Several years later, Pine is working in Switzerland. He is approached by ex-SIS Chief Leonard Burr and his senior civil servant backer Rex Goodhew, who have set up a small counter arms-proliferation office and are planning an elaborate sting operation against Roper. Eager to avenge Sophie, Pine agrees to go undercover to infiltrate Roper's vast criminal empire. All the while, however, the operation is jeopardised by an inter-agency turf war within the intelligence community, with a suspicion that collusion with Roper is taking place somewhere.

Burr's operation, a joint effort between his group and sympathetic American colleagues, is code-named "Limpet." The first stage requires Pine to fabricate a criminal identity and cover story and head to the Bahamas, the location of Roper's primary residence. Pine wins the confidence of Roper by "rescuing" his son from a phony kidnapping orchestrated by Burr and suffering a severe beating from the "kidnappers". When Pine recovers, Roper recruits him into his organisation, in preparation for his latest and largest illegal arms deal, with a Colombian drug cartel.

Unknown to Pine, another part of Operation Limpet is that the cartel's lawyer, Dr. Paul Apostoll, is secretly an informant for the American FBI and DEA. He explains to Burr that Roper has convinced the cartel to organise its bands of enforcers along the lines of a professional army, in preparation for the inevitable day when the Western nations to whom they peddle cocaine decide to take direct military action against them. Roper has agreed to supply the cartel with military-grade weaponry and training from experienced mercenaries, in exchange for a large shipment of cocaine, at a discount price, which Roper will then sell in Europe for an enormous profit.

Apostoll plants the suggestion in his employers' minds that Roper's normal front man, Major Corkoran, is unreliable, forcing Roper to use Pine instead. Corkoran is convinced that Pine is a plant, but cannot find any proof. While signing the paperwork Pine gathers information to convict Roper. He has also fallen in love with Roper's innocent English mistress, Jed. However, corrupt factions within both the CIA and British Intelligence are profiting from the illegal arms trade and mount their own operation, which they call 'Flagship', to scuttle Burr's sting operation. They subtly threaten Goodhew, who backs off the whole case, and betray Apostoll's status as an informant to the cartels. Before being killed, Apostoll reveals Pine's true identity to Roper under torture. Pine is held captive on Roper's yacht and tortured.
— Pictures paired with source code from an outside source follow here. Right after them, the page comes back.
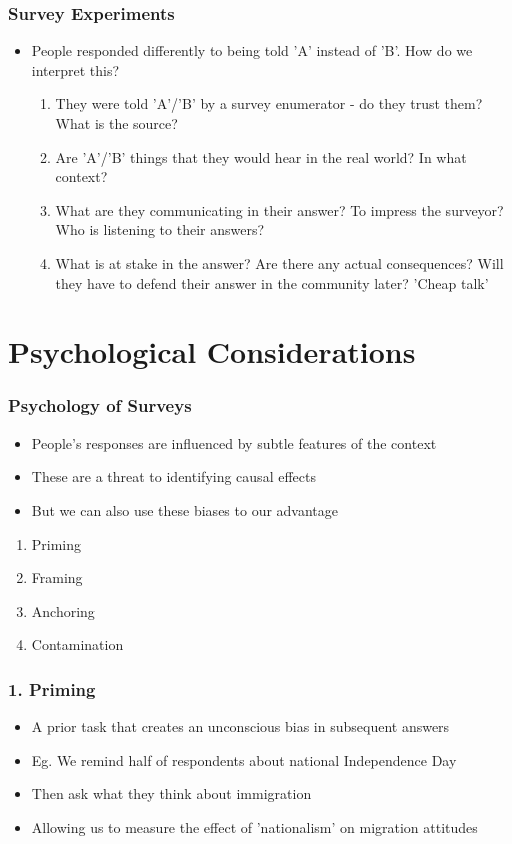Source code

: \documentclass[xcolor=x11names,compress]{beamer}\usepackage[]{graphicx}\usepackage[]{color}
\renewcommand{\(}{\begin{columns}}
\renewcommand{\)}{\end{columns}}
\newcommand{\<}[1]{\begin{column}{#1}}
\renewcommand{\>}{\end{column}}
\begin{document}
\begin{frame}
\frametitle{Survey Experiments}
\begin{itemize}
\item People responded differently to being told 'A' instead of 'B'. How do we interpret this?
\pause
\begin{enumerate}
\item They were told 'A'/'B' by a survey enumerator - do they trust them? What is the source? 
\pause
\item Are 'A'/'B' things that they would hear in the real world? In what context?
\pause
\item What are they communicating in their answer? To impress the surveyor? Who is listening to their answers? 
\pause
\item What is at stake in the answer? Are there any actual consequences? Will they have to defend their answer in the community later? 'Cheap talk'
\end{enumerate}
\end{itemize}
\end{frame}

\section{Psychological Considerations}

\begin{frame}
\frametitle{Psychology of Surveys}
\begin{itemize}
\item People's responses are influenced by subtle features of the context
\pause
\item These are a threat to identifying causal effects
\pause
\item But we can also use these biases to our advantage
\end{itemize}
\begin{enumerate}
\item Priming
\item Framing
\item Anchoring
\item Contamination
\end{enumerate}
\end{frame}

\begin{frame}
\frametitle{1. Priming}
\begin{itemize}
\item A prior task that creates an unconscious bias in subsequent answers
\pause
\item Eg. We remind half of respondents about national Independence Day
\item Then ask what they think about immigration
\item Allowing us to measure the effect of 'nationalism' on migration attitudes
\end{itemize}
\end{frame}
\end{document}
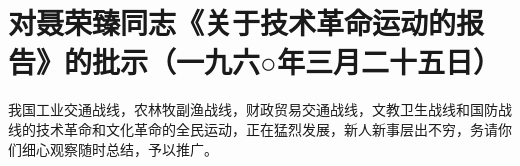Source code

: \section[对聂荣臻同志《关于技术革命运动的报告》的批示（一九六○年三月二十五日）]{对聂荣臻同志《关于技术革命运动的报告》的批示（一九六○年三月二十五日）}


我国工业交通战线，农林牧副渔战线，财政贸易交通战线，文教卫生战线和国防战线的技术革命和文化革命的全民运动，正在猛烈发展，新人新事层出不穷，务请你们细心观察随时总结，予以推广。


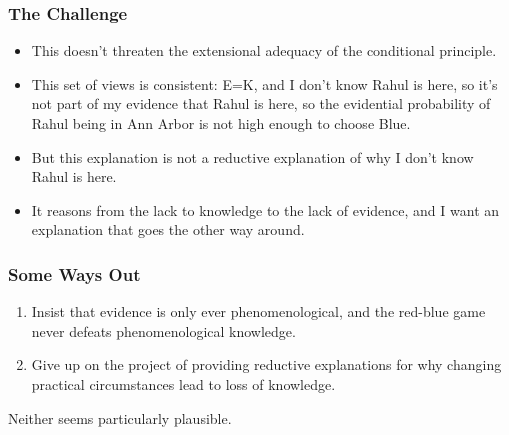 \begin{frame}

\frametitle{The Challenge}
\label{thechallenge}

\begin{itemize}
\item This doesn't threaten the extensional adequacy of the conditional principle.

\item This set of views is consistent: E=K, and I don't know Rahul is here, so it's not part of my evidence that Rahul is here, so the evidential probability of Rahul being in Ann Arbor is not high enough to choose Blue.

\item But this explanation is not a reductive explanation of why I don't know Rahul is here.

\item It reasons from the lack to knowledge to the lack of evidence, and I want an explanation that goes the other way around.

\end{itemize}

\end{frame}

\begin{frame}

\frametitle{Some Ways Out}
\label{somewaysout}

\begin{enumerate}
\item Insist that evidence is only ever phenomenological, and the red-blue game never defeats phenomenological knowledge.

\item Give up on the project of providing reductive explanations for why changing practical circumstances lead to loss of knowledge.

\end{enumerate}

Neither seems particularly plausible.

\end{frame}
The outlines of Flagship are confessed to Burr by a drunken Harry Palfrey, the Legal Adviser to the British Secret Intelligence Service, who is privy to it all but now stricken by conscience. Burr also puts additional pressure on Palfrey by faking correspondence between himself, Goodhew, and his American partner to the effect that they know about Palfrey's duplicity, to get him to work for them. To save Pine, Burr sacrifices his operation and allows Roper to get away, by contacting Roper's "satrap," Sir Anthony Bradshaw, and bluffing that he has enough evidence to send Roper to prison with harsh consequences for any associates, but will stay his hand if Pine and Jed are released unharmed. Bradshaw and Roper fall for the deception, and Roper complies. With his life falling apart, Palfrey commits suicide.

Pine and Jed are saved. They live together in his isolated cottage at the Lanyon, a few miles from Land's End.

Continuity

The Night Manager features the re-appearance of Harry Palfrey, the Legal Adviser to the British Secret Intelligence Service, who first appeared in The Russia House. Sir Anthony Bradshaw previously appeared in the epilogue of The Secret Pilgrim, in which Leonard Burr also appears as the youthful Chief of the Service.

Adaptation

On 10 January 2015, production of an adaptation was announced. Directed by Susanne Bier, the six-part serial aired on BBC One in the UK and began airing on AMC in the U.S. in April 2016. The cast includes Tom Hiddleston as Pine, Hugh Laurie as Roper, Olivia Colman as Burr, Tom Hollander as Corkoran, and Elizabeth Debicki as Jed.[1]